Para o indicado ao Oscar Stellan Skarsgard, cinema de qualidade é como uma boa refeição
Stellan Skarsgard surfa uma temporada de premiações triunfal graças ao seu recente "Valor Sentimental", o aclamado filme norueguês que lhe rendeu sua primeira indicação ao Oscar como ator coadjuvante.
O sucesso do filme, que concorre em nove categorias do Oscar, não o pegou de surpresa, e o ator sueco o atribui, em parte, à sua permanência nas salas de cinema.
"'Valor Sentimental' teve uma longa vida nas salas de cinema, e cresce, cresce e cresce. Cresce pelo boca a boca das pessoas que o veem e gostam", disse Skarsgard, de 74 anos, à AFP.
"Não cresce porque as agências de publicidade dizem que é preciso vê-lo.

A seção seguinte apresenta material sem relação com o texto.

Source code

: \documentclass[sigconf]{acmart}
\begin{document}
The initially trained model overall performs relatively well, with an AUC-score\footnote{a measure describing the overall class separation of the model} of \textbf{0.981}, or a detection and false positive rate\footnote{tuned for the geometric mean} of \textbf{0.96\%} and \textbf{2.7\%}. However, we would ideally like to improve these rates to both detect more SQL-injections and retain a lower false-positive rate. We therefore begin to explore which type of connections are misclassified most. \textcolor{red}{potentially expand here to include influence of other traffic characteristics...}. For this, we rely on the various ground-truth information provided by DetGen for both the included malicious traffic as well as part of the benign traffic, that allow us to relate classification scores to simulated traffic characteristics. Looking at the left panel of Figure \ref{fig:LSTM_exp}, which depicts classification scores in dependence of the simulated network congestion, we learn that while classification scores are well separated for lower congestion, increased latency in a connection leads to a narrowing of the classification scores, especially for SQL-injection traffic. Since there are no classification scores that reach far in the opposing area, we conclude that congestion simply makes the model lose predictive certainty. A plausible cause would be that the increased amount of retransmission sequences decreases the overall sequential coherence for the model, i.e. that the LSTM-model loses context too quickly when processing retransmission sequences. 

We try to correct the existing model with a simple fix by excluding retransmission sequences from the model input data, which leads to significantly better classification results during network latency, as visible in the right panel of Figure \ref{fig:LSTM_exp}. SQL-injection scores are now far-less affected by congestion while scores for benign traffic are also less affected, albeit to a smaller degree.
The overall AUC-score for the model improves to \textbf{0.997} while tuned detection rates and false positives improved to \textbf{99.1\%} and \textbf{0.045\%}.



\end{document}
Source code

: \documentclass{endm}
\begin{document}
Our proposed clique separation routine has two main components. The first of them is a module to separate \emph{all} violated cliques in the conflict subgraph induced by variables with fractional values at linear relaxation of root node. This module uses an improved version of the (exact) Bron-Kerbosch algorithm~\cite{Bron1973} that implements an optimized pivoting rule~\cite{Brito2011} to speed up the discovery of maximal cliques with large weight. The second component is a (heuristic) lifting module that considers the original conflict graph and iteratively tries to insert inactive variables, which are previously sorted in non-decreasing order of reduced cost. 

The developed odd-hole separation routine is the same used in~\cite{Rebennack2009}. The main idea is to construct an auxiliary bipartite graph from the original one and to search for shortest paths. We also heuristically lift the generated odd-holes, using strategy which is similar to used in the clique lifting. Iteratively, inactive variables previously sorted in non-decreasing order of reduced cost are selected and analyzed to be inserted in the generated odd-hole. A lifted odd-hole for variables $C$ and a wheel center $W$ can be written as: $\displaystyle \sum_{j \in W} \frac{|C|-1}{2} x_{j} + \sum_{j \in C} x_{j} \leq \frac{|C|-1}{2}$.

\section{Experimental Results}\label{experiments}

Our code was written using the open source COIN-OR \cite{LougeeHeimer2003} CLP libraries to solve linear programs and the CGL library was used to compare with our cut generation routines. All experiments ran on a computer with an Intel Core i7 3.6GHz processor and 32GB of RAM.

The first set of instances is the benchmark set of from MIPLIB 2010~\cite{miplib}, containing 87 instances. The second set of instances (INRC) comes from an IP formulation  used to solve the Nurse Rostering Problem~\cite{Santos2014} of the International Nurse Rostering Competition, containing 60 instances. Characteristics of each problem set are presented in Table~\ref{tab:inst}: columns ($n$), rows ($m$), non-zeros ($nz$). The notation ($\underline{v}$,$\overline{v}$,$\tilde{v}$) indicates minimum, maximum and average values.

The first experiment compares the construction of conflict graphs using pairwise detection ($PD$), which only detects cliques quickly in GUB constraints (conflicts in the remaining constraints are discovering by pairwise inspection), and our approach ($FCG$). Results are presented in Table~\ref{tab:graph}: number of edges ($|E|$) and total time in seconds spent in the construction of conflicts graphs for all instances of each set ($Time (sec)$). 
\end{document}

E é assim que eu gosto que seja", acrescentou o prolífico ator, com mais de 150 filmes em seus quase seis décadas de carreira.
O ator sustenta que o cinema é o meio natural dos filmes e que, assim como a boa gastronomia, eles devem ser saboreados com calma.
"Na culinária, há algo chamado comida lenta, que é muito bom", disse Skarsgard, referindo-se ao movimento que surgiu na Europa em 1989 em resposta ao fast food.
"Que tal uma distribuição lenta dos filmes para deixar que cresçam de forma natural porque as pessoas gostam deles?", questionou.
Sob a direção de Joachim Trier ("A Pior Pessoa do Mundo"), Skarsgard interpreta Gustav Borg em "Valor Sentimental", um cineasta renomado que tem uma relação tensa com sua filha atriz, interpretada pela também indicada Renate Reinsve.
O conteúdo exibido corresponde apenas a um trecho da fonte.